(Collected data)
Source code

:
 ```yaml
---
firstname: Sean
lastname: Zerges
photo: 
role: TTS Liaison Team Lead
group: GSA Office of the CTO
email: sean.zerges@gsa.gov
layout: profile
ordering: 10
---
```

--

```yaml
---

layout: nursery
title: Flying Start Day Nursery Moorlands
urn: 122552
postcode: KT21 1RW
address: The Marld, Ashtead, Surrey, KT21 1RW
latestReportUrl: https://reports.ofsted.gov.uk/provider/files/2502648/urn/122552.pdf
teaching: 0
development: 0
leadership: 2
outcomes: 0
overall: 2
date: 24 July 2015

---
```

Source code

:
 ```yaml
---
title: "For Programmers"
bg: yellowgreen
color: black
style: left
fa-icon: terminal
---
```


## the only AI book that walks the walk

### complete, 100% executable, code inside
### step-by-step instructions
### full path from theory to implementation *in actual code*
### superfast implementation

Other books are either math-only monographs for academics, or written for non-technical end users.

...

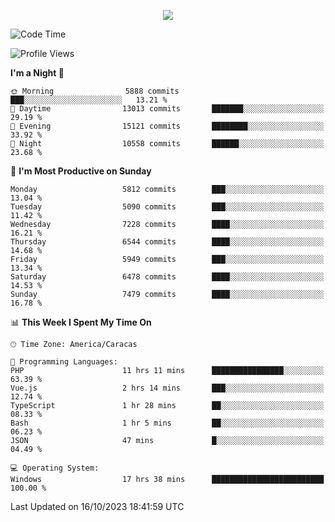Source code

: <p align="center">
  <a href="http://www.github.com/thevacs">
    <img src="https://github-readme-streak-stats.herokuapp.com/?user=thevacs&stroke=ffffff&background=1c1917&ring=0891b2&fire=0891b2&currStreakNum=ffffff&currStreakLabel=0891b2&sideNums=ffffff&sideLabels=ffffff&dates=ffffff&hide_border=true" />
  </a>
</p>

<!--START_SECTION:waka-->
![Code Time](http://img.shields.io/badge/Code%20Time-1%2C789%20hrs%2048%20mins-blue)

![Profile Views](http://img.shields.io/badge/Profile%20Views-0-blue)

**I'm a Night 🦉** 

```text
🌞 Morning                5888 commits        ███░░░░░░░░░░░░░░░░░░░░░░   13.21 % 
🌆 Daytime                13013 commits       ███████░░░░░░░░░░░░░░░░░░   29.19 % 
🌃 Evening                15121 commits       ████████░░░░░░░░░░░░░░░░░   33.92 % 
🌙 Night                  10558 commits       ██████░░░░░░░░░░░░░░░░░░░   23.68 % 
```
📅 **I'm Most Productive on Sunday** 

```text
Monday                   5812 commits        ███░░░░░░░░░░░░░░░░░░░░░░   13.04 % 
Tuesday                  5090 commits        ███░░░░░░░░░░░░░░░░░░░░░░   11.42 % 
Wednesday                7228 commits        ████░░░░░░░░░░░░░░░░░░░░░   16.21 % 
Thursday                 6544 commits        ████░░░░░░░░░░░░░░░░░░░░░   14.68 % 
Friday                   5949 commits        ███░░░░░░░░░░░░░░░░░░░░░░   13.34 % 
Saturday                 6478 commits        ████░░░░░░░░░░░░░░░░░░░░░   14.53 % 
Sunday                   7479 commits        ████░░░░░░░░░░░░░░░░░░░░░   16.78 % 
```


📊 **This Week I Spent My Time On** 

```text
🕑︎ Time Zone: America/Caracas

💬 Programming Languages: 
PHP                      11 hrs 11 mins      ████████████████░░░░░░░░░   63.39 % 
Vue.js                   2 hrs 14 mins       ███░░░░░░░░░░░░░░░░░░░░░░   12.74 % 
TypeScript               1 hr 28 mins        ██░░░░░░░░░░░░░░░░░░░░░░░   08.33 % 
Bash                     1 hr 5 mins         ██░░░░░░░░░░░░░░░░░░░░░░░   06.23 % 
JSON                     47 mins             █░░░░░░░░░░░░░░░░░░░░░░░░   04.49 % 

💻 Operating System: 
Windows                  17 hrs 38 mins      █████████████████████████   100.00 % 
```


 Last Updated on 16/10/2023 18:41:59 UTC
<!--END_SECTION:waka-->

> [ASSIGNMENT]:
All lines of the entries containing the string "title" must be shown in full.

> [RESPONSE FOR THIS EXERCISE]:
title: Flying Start Day Nursery Moorlands
title: "For Programmers"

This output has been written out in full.